All of the data, word for word and free of pictures, is the expected result.
....
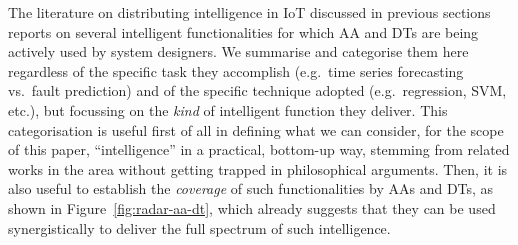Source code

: The literature on distributing intelligence in IoT discussed in previous sections reports on several intelligent functionalities for which AA and DTs are being actively used by system designers. 
%
We summarise and categorise them here regardless of the specific task they accomplish (e.g.\ time series forecasting vs.\ fault prediction) and of the specific technique adopted (e.g.\ regression, SVM, etc.), but focussing on the \textit{kind} of intelligent function they deliver.
%
This categorisation is useful first of all in defining what we can consider, for the scope of this paper, ``intelligence'' in a practical, bottom-up way, stemming from related works in the area without getting trapped in philosophical arguments. 
%
Then, it is also useful to establish the \emph{coverage} of such functionalities by AAs and DTs, as shown in Figure~\ref{fig:radar-aa-dt}, which already suggests that they can be used synergistically to deliver the full spectrum of such intelligence. 
%
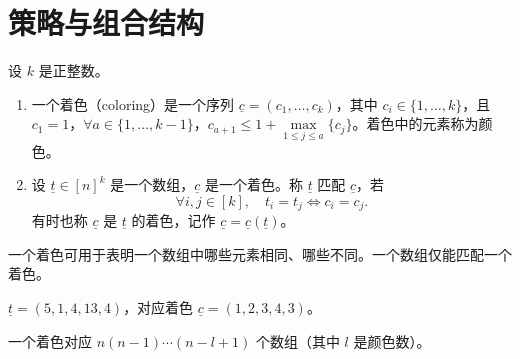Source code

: \theoremstyle{plain}\newtheorem*{1}{习题1}
\theoremstyle{plain}\newtheorem*{2}{习题2}
\theoremstyle{plain}\newtheorem*{3}{习题3}
\theoremstyle{plain}\newtheorem*{4}{习题4}
\theoremstyle{plain}\newtheorem*{5}{习题5}
\theoremstyle{plain}\newtheorem*{6}{习题6}
\theoremstyle{plain}\newtheorem*{7}{习题7}
\theoremstyle{plain}\newtheorem*{8}{习题8}
\theoremstyle{plain}\newtheorem*{9}{习题9}
\theoremstyle{plain}\newtheorem*{10}{习题10}
\def\E{\mathbb{E}}
\def\R{\mathbb{R}}
\def\N{\mathbb{N}}
\def\B{\mathcal{B}}
\def\M{\mathcal{M}}
\def\prob{\mathbb{P}}
\def\t{\underline{t}}
\def\c{\underline{c}}
\newtheorem{prop}{性质}

\section{策略与组合结构}

\begin{definition}
设 $k$ 是正整数。
\begin{enumerate}
\item 一个着色（coloring）是一个序列 $\underline{c} = (c_1, \ldots, c_k)$，其中 $c_i \in \{1, \ldots, k\}$，且 $c_1 = 1$，$\forall a \in \{1, \ldots, k-1\}$，$c_{a+1} \leq 1 + \max\limits_{1 \leq j \leq a}\{ c_j\}$。着色中的元素称为颜色。
\item 设 $\underline{t }\in [n]^k$ 是一个数组，$\underline{c}$ 是一个着色。称 $\underline{t}$ 匹配 $\underline{c}$，若
\[
\forall i, j \in [k], \quad t_i = t_j \iff c_i = c_j.
\]
有时也称 $\underline{c}$ 是 $\underline{t}$ 的着色，记作 $\underline{c} = \underline{c}(\underline{t})$。
\end{enumerate}
\end{definition}

一个着色可用于表明一个数组中哪些元素相同、哪些不同。一个数组仅能匹配一个着色。

\begin{example}
    $\underline{t} = (5, 1, 4, 13, 4)$，对应着色 $\underline{c} = (1, 2, 3, 4, 3)$。

一个着色对应 $n(n-1)\cdots(n-l+1)$ 个数组（其中 $l$ 是颜色数）。
\end{example}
....
**ANSWER TO THE EXERCISE:**
Source code

: The literature on distributing intelligence in IoT discussed in previous sections reports on several intelligent functionalities for which AA and DTs are being actively used by system designers. 
%
We summarise and categorise them here regardless of the specific task they accomplish (e.g.\ time series forecasting vs.\ fault prediction) and of the specific technique adopted (e.g.\ regression, SVM, etc.), but focussing on the \textit{kind} of intelligent function they deliver.
%
This categorisation is useful first of all in defining what we can consider, for the scope of this paper, ``intelligence'' in a practical, bottom-up way, stemming from related works in the area without getting trapped in philosophical arguments. 
%
Then, it is also useful to establish the \emph{coverage} of such functionalities by AAs and DTs, as shown in Figure~\ref{fig:radar-aa-dt}, which already suggests that they can be used synergistically to deliver the full spectrum of such intelligence. 
%
Source code

: \theoremstyle{plain}\newtheorem*{1}{习题1}
\theoremstyle{plain}\newtheorem*{2}{习题2}
\theoremstyle{plain}\newtheorem*{3}{习题3}
\theoremstyle{plain}\newtheorem*{4}{习题4}
\theoremstyle{plain}\newtheorem*{5}{习题5}
\theoremstyle{plain}\newtheorem*{6}{习题6}
\theoremstyle{plain}\newtheorem*{7}{习题7}
\theoremstyle{plain}\newtheorem*{8}{习题8}
\theoremstyle{plain}\newtheorem*{9}{习题9}
\theoremstyle{plain}\newtheorem*{10}{习题10}
\def\E{\mathbb{E}}
\def\R{\mathbb{R}}
\def\N{\mathbb{N}}
\def\B{\mathcal{B}}
\def\M{\mathcal{M}}
\def\prob{\mathbb{P}}
\def\t{\underline{t}}
\def\c{\underline{c}}
\newtheorem{prop}{性质}

\section{策略与组合结构}

\begin{definition}
设 $k$ 是正整数。
\begin{enumerate}
\item 一个着色（coloring）是一个序列 $\underline{c} = (c_1, \ldots, c_k)$，其中 $c_i \in \{1, \ldots, k\}$，且 $c_1 = 1$，$\forall a \in \{1, \ldots, k-1\}$，$c_{a+1} \leq 1 + \max\limits_{1 \leq j \leq a}\{ c_j\}$。着色中的元素称为颜色。
\item 设 $\underline{t }\in [n]^k$ 是一个数组，$\underline{c}$ 是一个着色。称 $\underline{t}$ 匹配 $\underline{c}$，若
\[
\forall i, j \in [k], \quad t_i = t_j \iff c_i = c_j.
\]
有时也称 $\underline{c}$ 是 $\underline{t}$ 的着色，记作 $\underline{c} = \underline{c}(\underline{t})$。
\end{enumerate}
\end{definition}

一个着色可用于表明一个数组中哪些元素相同、哪些不同。一个数组仅能匹配一个着色。

\begin{example}
    $\underline{t} = (5, 1, 4, 13, 4)$，对应着色 $\underline{c} = (1, 2, 3, 4, 3)$。

一个着色对应 $n(n-1)\cdots(n-l+1)$ 个数组（其中 $l$ 是颜色数）。
\end{example}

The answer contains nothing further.